(Beginning of Provided data)
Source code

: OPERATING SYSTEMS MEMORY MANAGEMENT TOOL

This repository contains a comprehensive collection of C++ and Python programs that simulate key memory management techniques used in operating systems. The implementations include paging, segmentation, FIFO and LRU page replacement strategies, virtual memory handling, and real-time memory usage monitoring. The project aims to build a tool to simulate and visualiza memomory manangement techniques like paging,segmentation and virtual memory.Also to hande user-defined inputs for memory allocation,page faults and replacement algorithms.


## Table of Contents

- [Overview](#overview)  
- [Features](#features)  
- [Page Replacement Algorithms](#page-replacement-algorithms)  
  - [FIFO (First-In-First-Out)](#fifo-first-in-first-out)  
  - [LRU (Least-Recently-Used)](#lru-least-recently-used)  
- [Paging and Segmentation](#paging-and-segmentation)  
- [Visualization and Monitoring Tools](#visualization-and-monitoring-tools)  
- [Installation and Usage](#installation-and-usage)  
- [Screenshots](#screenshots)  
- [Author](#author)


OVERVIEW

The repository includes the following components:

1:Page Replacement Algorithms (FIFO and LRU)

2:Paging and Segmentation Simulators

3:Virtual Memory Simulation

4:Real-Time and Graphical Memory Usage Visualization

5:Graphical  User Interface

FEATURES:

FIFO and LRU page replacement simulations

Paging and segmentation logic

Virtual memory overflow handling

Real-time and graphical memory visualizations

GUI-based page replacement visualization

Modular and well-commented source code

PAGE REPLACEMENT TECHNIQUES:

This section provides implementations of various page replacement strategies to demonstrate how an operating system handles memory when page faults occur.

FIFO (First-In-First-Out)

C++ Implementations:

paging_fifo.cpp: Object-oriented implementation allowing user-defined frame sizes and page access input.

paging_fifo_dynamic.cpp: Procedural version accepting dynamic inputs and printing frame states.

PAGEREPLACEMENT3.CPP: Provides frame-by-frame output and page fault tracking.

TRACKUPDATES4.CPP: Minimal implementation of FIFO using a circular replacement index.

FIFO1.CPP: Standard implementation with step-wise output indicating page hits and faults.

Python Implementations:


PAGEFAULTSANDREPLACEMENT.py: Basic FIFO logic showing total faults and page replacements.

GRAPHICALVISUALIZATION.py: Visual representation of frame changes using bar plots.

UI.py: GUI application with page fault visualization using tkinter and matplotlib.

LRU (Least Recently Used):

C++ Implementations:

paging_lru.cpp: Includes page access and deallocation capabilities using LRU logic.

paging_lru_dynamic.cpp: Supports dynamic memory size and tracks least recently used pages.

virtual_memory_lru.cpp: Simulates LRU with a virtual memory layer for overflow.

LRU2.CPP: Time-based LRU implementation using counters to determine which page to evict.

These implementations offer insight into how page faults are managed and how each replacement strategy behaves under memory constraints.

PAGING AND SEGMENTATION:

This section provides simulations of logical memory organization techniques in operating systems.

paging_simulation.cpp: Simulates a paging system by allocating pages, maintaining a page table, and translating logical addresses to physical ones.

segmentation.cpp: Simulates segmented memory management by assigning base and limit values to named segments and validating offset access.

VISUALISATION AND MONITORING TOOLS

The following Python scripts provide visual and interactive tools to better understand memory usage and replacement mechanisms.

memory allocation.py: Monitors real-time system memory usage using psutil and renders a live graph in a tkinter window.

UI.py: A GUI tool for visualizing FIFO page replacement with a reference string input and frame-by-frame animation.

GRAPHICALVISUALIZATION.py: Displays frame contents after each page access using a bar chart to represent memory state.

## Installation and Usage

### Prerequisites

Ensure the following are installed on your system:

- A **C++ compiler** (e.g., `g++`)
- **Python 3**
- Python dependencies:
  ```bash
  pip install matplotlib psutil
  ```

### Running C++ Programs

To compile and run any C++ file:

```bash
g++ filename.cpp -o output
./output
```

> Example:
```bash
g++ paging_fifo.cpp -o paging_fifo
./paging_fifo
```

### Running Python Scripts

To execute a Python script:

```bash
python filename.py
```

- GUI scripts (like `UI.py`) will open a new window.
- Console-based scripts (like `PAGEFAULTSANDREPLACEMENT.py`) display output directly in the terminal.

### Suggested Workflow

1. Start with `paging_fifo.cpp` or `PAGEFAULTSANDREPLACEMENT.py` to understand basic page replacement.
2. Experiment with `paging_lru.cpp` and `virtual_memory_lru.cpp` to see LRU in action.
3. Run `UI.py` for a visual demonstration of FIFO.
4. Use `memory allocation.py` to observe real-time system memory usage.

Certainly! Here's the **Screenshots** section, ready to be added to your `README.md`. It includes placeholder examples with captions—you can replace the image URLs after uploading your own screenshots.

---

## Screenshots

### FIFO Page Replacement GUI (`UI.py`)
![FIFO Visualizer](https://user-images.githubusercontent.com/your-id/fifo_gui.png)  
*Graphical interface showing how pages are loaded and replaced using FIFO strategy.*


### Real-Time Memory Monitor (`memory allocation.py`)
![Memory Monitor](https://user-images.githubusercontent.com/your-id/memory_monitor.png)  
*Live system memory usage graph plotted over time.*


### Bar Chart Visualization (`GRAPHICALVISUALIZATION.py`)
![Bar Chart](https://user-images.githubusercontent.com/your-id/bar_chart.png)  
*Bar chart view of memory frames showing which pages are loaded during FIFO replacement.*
(End of Provided data)
- _Task description_: The response should reproduce every entry above exactly.

- _Response below_:
Source code

: OPERATING SYSTEMS MEMORY MANAGEMENT TOOL

This repository contains a comprehensive collection of C++ and Python programs that simulate key memory management techniques used in operating systems. The implementations include paging, segmentation, FIFO and LRU page replacement strategies, virtual memory handling, and real-time memory usage monitoring. The project aims to build a tool to simulate and visualiza memomory manangement techniques like paging,segmentation and virtual memory.Also to hande user-defined inputs for memory allocation,page faults and replacement algorithms.


## Table of Contents

- [Overview](#overview)  
- [Features](#features)  
- [Page Replacement Algorithms](#page-replacement-algorithms)  
  - [FIFO (First-In-First-Out)](#fifo-first-in-first-out)  
  - [LRU (Least-Recently-Used)](#lru-least-recently-used)  
- [Paging and Segmentation](#paging-and-segmentation)  
- [Visualization and Monitoring Tools](#visualization-and-monitoring-tools)  
- [Installation and Usage](#installation-and-usage)  
- [Screenshots](#screenshots)  
- [Author](#author)


OVERVIEW

The repository includes the following components:

1:Page Replacement Algorithms (FIFO and LRU)

2:Paging and Segmentation Simulators

3:Virtual Memory Simulation

4:Real-Time and Graphical Memory Usage Visualization

5:Graphical  User Interface

FEATURES:

FIFO and LRU page replacement simulations

Paging and segmentation logic

Virtual memory overflow handling

Real-time and graphical memory visualizations

GUI-based page replacement visualization

Modular and well-commented source code

PAGE REPLACEMENT TECHNIQUES:

This section provides implementations of various page replacement strategies to demonstrate how an operating system handles memory when page faults occur.

FIFO (First-In-First-Out)

C++ Implementations:

paging_fifo.cpp: Object-oriented implementation allowing user-defined frame sizes and page access input.

paging_fifo_dynamic.cpp: Procedural version accepting dynamic inputs and printing frame states.

PAGEREPLACEMENT3.CPP: Provides frame-by-frame output and page fault tracking.

TRACKUPDATES4.CPP: Minimal implementation of FIFO using a circular replacement index.

FIFO1.CPP: Standard implementation with step-wise output indicating page hits and faults.

Python Implementations:


PAGEFAULTSANDREPLACEMENT.py: Basic FIFO logic showing total faults and page replacements.

GRAPHICALVISUALIZATION.py: Visual representation of frame changes using bar plots.

UI.py: GUI application with page fault visualization using tkinter and matplotlib.

LRU (Least Recently Used):

C++ Implementations:

paging_lru.cpp: Includes page access and deallocation capabilities using LRU logic.

paging_lru_dynamic.cpp: Supports dynamic memory size and tracks least recently used pages.

virtual_memory_lru.cpp: Simulates LRU with a virtual memory layer for overflow.

LRU2.CPP: Time-based LRU implementation using counters to determine which page to evict.

These implementations offer insight into how page faults are managed and how each replacement strategy behaves under memory constraints.

PAGING AND SEGMENTATION:

This section provides simulations of logical memory organization techniques in operating systems.

paging_simulation.cpp: Simulates a paging system by allocating pages, maintaining a page table, and translating logical addresses to physical ones.

segmentation.cpp: Simulates segmented memory management by assigning base and limit values to named segments and validating offset access.

VISUALISATION AND MONITORING TOOLS

The following Python scripts provide visual and interactive tools to better understand memory usage and replacement mechanisms.

memory allocation.py: Monitors real-time system memory usage using psutil and renders a live graph in a tkinter window.

UI.py: A GUI tool for visualizing FIFO page replacement with a reference string input and frame-by-frame animation.

GRAPHICALVISUALIZATION.py: Displays frame contents after each page access using a bar chart to represent memory state.

## Installation and Usage

### Prerequisites

Ensure the following are installed on your system:

- A **C++ compiler** (e.g., `g++`)
- **Python 3**
- Python dependencies:
  ```bash
  pip install matplotlib psutil
  ```

### Running C++ Programs

To compile and run any C++ file:

```bash
g++ filename.cpp -o output
./output
```

> Example:
```bash
g++ paging_fifo.cpp -o paging_fifo
./paging_fifo
```

### Running Python Scripts

To execute a Python script:

```bash
python filename.py
```

- GUI scripts (like `UI.py`) will open a new window.
- Console-based scripts (like `PAGEFAULTSANDREPLACEMENT.py`) display output directly in the terminal.

### Suggested Workflow

1. Start with `paging_fifo.cpp` or `PAGEFAULTSANDREPLACEMENT.py` to understand basic page replacement.
2. Experiment with `paging_lru.cpp` and `virtual_memory_lru.cpp` to see LRU in action.
3. Run `UI.py` for a visual demonstration of FIFO.
4. Use `memory allocation.py` to observe real-time system memory usage.

Certainly! Here's the **Screenshots** section, ready to be added to your `README.md`. It includes placeholder examples with captions—you can replace the image URLs after uploading your own screenshots.

---

## Screenshots

### FIFO Page Replacement GUI (`UI.py`)
![FIFO Visualizer](https://user-images.githubusercontent.com/your-id/fifo_gui.png)  
*Graphical interface showing how pages are loaded and replaced using FIFO strategy.*


### Real-Time Memory Monitor (`memory allocation.py`)
![Memory Monitor](https://user-images.githubusercontent.com/your-id/memory_monitor.png)  
*Live system memory usage graph plotted over time.*


### Bar Chart Visualization (`GRAPHICALVISUALIZATION.py`)
![Bar Chart](https://user-images.githubusercontent.com/your-id/bar_chart.png)  
*Bar chart view of memory frames showing which pages are loaded during FIFO replacement.*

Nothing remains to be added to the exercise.